- Saved entries:
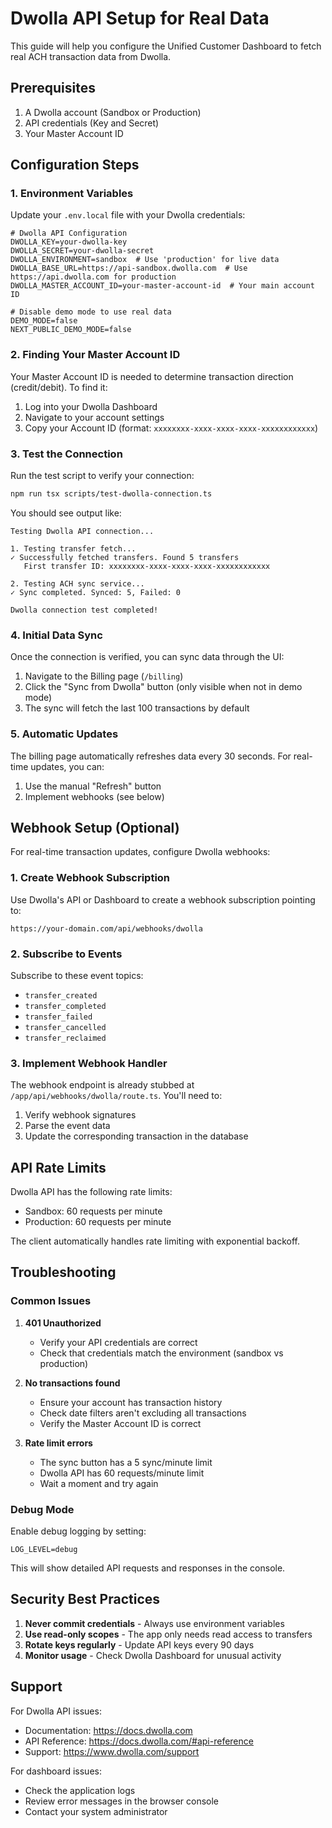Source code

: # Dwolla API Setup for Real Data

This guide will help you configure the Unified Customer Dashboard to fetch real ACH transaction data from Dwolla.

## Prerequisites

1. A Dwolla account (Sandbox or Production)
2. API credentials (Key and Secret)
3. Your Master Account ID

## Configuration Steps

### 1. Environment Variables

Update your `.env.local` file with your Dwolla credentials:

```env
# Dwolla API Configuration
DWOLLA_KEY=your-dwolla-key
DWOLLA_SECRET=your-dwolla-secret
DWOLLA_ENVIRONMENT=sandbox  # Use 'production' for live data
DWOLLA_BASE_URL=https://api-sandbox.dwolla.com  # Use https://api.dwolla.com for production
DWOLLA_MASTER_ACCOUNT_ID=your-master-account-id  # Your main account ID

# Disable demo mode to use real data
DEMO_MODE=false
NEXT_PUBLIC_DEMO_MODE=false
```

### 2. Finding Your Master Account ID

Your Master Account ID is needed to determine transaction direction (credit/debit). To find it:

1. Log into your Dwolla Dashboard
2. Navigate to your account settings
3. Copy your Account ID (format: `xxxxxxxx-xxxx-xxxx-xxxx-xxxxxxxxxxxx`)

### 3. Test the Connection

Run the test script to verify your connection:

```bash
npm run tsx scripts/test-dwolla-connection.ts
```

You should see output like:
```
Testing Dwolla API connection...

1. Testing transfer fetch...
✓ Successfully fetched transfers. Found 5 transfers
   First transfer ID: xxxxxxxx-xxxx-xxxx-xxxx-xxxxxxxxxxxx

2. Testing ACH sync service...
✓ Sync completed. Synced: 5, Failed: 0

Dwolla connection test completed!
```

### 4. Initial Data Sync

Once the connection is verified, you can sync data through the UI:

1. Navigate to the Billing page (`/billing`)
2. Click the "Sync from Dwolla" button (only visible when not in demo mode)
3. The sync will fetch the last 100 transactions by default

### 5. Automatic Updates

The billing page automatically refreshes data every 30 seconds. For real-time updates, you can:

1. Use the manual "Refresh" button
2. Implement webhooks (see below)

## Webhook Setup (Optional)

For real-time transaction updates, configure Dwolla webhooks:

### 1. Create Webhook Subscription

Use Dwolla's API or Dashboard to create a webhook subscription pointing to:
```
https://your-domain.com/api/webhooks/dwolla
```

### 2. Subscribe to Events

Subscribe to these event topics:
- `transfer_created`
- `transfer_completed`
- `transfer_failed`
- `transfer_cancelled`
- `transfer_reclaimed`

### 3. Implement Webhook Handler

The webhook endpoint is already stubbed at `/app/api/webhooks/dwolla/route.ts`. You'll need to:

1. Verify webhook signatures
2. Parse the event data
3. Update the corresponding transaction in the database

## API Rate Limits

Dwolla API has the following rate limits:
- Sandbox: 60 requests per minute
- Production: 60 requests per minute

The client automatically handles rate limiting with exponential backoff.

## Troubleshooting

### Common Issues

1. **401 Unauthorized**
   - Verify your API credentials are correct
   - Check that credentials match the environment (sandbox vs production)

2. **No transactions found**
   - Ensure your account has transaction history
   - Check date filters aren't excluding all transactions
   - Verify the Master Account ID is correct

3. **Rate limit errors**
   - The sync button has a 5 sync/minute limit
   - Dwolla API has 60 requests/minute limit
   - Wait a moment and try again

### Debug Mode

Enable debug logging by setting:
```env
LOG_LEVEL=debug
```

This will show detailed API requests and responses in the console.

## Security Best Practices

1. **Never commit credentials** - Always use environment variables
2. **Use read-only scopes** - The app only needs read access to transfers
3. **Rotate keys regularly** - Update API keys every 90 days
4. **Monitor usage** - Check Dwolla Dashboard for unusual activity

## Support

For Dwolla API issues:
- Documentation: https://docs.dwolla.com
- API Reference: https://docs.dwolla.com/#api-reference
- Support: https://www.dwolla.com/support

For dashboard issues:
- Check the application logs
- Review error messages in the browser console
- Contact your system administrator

--

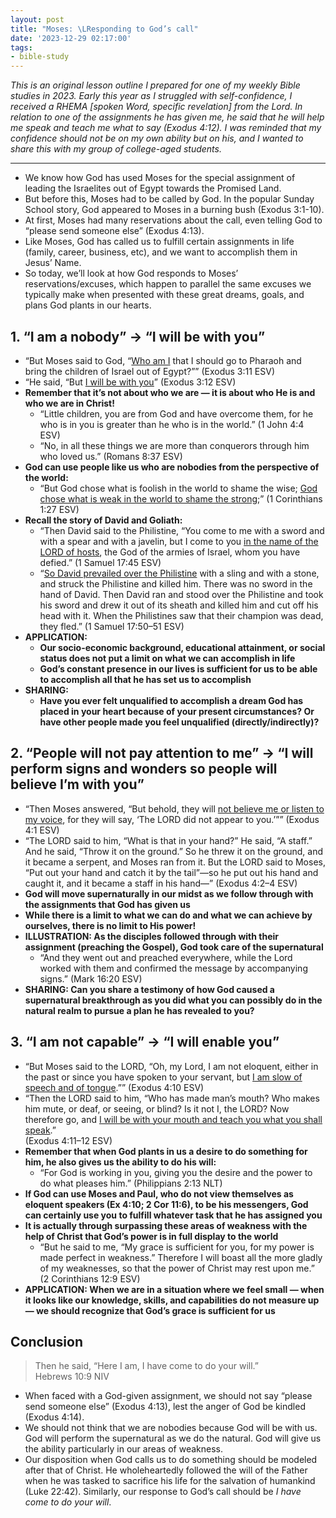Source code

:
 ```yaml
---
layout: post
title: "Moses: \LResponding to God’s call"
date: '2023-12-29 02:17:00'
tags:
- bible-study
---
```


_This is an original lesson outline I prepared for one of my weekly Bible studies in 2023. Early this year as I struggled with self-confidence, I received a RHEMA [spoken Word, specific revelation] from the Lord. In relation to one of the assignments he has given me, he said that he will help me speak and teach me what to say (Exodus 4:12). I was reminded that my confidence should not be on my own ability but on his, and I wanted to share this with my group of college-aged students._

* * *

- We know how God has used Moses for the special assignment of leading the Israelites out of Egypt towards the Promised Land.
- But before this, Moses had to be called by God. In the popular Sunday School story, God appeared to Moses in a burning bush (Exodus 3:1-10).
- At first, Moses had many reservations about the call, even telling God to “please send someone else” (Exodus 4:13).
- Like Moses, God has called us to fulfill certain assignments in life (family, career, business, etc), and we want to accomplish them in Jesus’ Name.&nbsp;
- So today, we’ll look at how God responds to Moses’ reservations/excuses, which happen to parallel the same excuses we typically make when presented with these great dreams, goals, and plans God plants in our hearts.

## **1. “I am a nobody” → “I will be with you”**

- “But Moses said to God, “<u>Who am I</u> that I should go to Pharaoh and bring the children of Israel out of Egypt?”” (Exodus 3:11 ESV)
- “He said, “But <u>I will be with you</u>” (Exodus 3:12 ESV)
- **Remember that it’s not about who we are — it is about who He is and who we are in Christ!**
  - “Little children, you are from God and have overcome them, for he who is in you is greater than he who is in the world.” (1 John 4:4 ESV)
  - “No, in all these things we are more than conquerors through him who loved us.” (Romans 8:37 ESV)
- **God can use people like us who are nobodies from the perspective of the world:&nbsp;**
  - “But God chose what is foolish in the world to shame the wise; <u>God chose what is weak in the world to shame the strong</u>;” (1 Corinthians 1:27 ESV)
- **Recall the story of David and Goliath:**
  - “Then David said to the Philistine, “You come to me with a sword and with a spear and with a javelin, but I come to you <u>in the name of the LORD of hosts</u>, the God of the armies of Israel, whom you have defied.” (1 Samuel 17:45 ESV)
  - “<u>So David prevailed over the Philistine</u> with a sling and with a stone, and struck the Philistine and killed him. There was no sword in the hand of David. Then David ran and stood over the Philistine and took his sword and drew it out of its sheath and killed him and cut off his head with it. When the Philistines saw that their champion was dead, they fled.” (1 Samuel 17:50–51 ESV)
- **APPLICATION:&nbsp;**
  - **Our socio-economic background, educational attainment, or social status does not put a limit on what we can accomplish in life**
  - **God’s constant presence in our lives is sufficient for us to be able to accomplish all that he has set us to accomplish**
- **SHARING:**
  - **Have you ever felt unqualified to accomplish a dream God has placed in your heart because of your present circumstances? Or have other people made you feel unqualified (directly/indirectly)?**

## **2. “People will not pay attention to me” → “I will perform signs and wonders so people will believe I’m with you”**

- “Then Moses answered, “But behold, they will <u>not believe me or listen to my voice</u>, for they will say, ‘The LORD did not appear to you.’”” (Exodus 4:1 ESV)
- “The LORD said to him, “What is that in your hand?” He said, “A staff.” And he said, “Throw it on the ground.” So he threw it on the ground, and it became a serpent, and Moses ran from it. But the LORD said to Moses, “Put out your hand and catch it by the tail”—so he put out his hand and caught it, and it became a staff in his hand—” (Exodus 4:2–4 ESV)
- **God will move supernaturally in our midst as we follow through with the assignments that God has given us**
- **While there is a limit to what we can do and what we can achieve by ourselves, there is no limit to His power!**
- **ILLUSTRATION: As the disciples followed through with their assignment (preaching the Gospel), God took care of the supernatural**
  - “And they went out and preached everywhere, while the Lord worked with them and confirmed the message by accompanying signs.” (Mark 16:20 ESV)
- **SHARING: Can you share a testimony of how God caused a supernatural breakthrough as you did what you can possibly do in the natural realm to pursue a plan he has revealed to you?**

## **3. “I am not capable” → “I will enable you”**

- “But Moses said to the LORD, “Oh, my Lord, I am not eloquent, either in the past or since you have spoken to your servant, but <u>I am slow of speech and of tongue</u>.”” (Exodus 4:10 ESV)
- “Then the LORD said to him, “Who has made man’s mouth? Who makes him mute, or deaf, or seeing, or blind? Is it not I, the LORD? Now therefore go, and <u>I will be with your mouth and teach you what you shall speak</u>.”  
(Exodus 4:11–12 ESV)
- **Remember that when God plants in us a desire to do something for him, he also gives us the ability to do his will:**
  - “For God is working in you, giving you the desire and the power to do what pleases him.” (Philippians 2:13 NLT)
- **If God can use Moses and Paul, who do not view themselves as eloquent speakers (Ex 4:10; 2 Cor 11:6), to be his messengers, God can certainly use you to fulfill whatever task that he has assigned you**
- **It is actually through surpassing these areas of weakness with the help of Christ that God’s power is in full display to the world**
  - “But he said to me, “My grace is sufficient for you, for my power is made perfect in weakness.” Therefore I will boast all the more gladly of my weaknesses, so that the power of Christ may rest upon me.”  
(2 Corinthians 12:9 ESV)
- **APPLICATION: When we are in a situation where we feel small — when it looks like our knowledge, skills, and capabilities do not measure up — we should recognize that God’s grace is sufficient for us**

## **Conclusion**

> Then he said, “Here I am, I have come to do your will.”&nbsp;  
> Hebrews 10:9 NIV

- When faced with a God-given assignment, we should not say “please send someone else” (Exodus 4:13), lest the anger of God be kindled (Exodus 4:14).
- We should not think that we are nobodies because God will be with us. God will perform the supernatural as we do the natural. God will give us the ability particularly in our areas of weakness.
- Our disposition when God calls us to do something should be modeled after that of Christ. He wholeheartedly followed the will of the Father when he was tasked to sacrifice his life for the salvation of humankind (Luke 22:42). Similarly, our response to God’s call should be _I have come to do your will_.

- TRY IT: Look over the entries for "page", then copy every line that includes that string.

- EXPECTED ANSWER:
1. Navigate to the Billing page (`/billing`)
The billing page automatically refreshes data every 30 seconds. For real-time updates, you can:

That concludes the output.